--- WORK TO BE COMPLETED ---
From the entries below, return exactly the lines beginning at the one that contains "for that purpose." and ending at the one that contains "1959—Subsec. (p). [Pub.", both of them included, and only those lines.

--- SUPPLIED MATERIAL ---
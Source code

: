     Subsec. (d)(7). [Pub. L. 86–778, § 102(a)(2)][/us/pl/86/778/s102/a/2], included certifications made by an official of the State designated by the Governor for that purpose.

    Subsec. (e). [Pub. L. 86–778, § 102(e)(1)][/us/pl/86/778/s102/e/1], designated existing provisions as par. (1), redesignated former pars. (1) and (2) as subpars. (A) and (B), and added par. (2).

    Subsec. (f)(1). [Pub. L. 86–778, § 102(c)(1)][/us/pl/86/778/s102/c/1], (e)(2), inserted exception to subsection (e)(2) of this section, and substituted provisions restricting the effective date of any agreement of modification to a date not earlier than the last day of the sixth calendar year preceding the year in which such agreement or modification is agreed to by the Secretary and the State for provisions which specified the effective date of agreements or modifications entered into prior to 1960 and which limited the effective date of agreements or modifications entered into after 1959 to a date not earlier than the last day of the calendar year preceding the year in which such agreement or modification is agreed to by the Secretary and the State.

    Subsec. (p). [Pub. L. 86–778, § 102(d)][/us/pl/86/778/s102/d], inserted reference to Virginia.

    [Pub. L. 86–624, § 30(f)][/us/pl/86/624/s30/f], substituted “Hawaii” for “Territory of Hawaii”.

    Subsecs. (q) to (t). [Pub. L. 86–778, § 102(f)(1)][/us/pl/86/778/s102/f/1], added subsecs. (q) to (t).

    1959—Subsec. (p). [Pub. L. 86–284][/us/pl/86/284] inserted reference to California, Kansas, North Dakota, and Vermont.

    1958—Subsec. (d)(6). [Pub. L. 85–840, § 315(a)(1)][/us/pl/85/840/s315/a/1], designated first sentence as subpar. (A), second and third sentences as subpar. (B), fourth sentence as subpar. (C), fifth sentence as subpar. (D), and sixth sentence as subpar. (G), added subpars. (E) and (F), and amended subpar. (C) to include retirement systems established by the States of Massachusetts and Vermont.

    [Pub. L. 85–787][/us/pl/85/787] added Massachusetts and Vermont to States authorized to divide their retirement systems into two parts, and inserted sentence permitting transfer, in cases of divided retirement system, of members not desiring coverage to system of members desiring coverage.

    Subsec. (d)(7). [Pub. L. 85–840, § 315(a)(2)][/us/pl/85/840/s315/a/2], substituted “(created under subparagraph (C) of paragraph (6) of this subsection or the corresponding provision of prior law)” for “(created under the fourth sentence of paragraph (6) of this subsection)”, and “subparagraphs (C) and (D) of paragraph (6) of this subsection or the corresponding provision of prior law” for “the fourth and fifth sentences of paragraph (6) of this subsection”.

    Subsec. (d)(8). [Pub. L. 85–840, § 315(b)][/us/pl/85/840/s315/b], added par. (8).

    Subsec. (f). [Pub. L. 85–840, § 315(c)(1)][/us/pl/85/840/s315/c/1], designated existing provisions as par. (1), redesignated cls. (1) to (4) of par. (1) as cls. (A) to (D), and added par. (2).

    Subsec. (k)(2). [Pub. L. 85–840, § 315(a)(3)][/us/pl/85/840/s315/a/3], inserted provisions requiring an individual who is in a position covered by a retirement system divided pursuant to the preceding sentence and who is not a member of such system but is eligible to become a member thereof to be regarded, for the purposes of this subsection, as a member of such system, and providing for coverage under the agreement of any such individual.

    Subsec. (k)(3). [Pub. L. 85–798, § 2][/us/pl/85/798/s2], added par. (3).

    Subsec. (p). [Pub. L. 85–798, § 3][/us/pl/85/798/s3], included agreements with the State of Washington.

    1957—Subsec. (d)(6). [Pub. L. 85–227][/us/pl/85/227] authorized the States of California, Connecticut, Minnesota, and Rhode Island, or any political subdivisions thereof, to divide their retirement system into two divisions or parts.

--- TASK ANSWER ---
:     Subsec. (d)(7). [Pub. L. 86–778, § 102(a)(2)][/us/pl/86/778/s102/a/2], included certifications made by an official of the State designated by the Governor for that purpose.

    Subsec. (e). [Pub. L. 86–778, § 102(e)(1)][/us/pl/86/778/s102/e/1], designated existing provisions as par. (1), redesignated former pars. (1) and (2) as subpars. (A) and (B), and added par. (2).

    Subsec. (f)(1). [Pub. L. 86–778, § 102(c)(1)][/us/pl/86/778/s102/c/1], (e)(2), inserted exception to subsection (e)(2) of this section, and substituted provisions restricting the effective date of any agreement of modification to a date not earlier than the last day of the sixth calendar year preceding the year in which such agreement or modification is agreed to by the Secretary and the State for provisions which specified the effective date of agreements or modifications entered into prior to 1960 and which limited the effective date of agreements or modifications entered into after 1959 to a date not earlier than the last day of the calendar year preceding the year in which such agreement or modification is agreed to by the Secretary and the State.

    Subsec. (p). [Pub. L. 86–778, § 102(d)][/us/pl/86/778/s102/d], inserted reference to Virginia.

    [Pub. L. 86–624, § 30(f)][/us/pl/86/624/s30/f], substituted “Hawaii” for “Territory of Hawaii”.

    Subsecs. (q) to (t). [Pub. L. 86–778, § 102(f)(1)][/us/pl/86/778/s102/f/1], added subsecs. (q) to (t).

    1959—Subsec. (p). [Pub. L. 86–284][/us/pl/86/284] inserted reference to California, Kansas, North Dakota, and Vermont.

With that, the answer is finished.